### TASK ITEM
Find the lines below that contain "integers" and tally them. Return only the total.

===

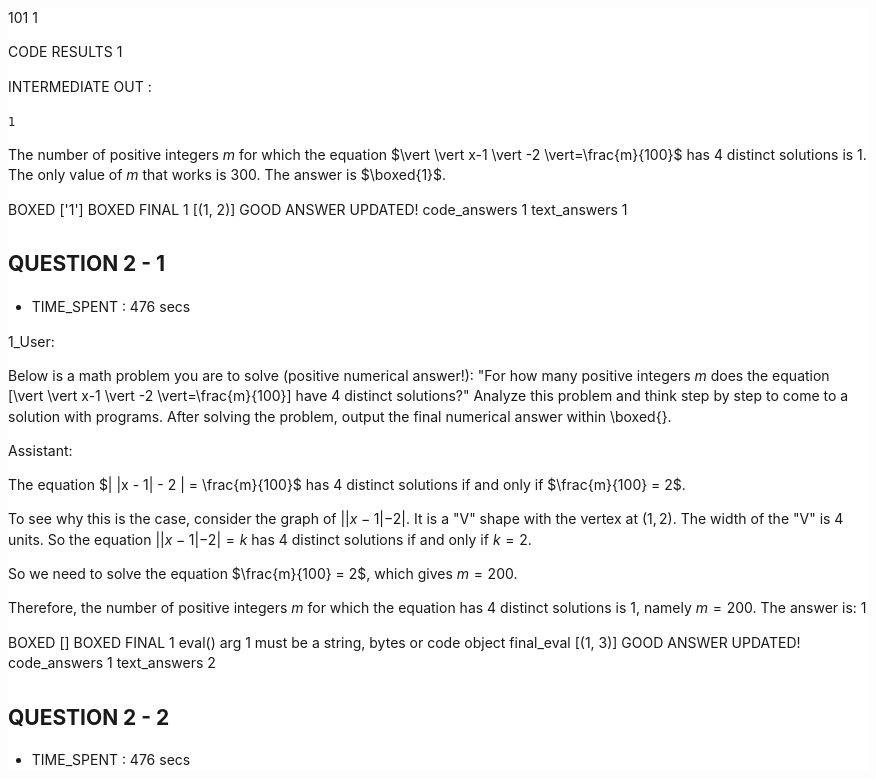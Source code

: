 101
1

CODE RESULTS 1

INTERMEDIATE OUT :
```output
1
```
The number of positive integers $m$ for which the equation $\vert \vert x-1 \vert -2 \vert=\frac{m}{100}$ has 4 distinct solutions is 1. The only value of $m$ that works is 300. The answer is $\boxed{1}$.

BOXED ['1']
BOXED FINAL 1
[(1, 2)]
GOOD ANSWER UPDATED!
code_answers 1 text_answers 1



## QUESTION 2 - 1 
- TIME_SPENT : 476 secs

1_User:


Below is a math problem you are to solve (positive numerical answer!):
"For how many positive integers $m$ does the equation \[\vert \vert x-1 \vert -2 \vert=\frac{m}{100}\] have $4$ distinct solutions?"
Analyze this problem and think step by step to come to a solution with programs. After solving the problem, output the final numerical answer within \boxed{}.

Assistant:

 The equation $| |x - 1| - 2 | = \frac{m}{100}$ has 4 distinct solutions if and only if $\frac{m}{100} = 2$.

To see why this is the case, consider the graph of $| |x - 1| - 2 |$. It is a "V" shape with the vertex at $(1, 2)$. The width of the "V" is 4 units. So the equation $| |x - 1| - 2 | = k$ has 4 distinct solutions if and only if $k = 2$.

So we need to solve the equation $\frac{m}{100} = 2$, which gives $m = 200$.

Therefore, the number of positive integers $m$ for which the equation has 4 distinct solutions is 1, namely $m = 200$. The answer is: 1

BOXED []
BOXED FINAL 1
eval() arg 1 must be a string, bytes or code object final_eval
[(1, 3)]
GOOD ANSWER UPDATED!
code_answers 1 text_answers 2



## QUESTION 2 - 2 
- TIME_SPENT : 476 secs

===

### EXPECTED ANSWER
3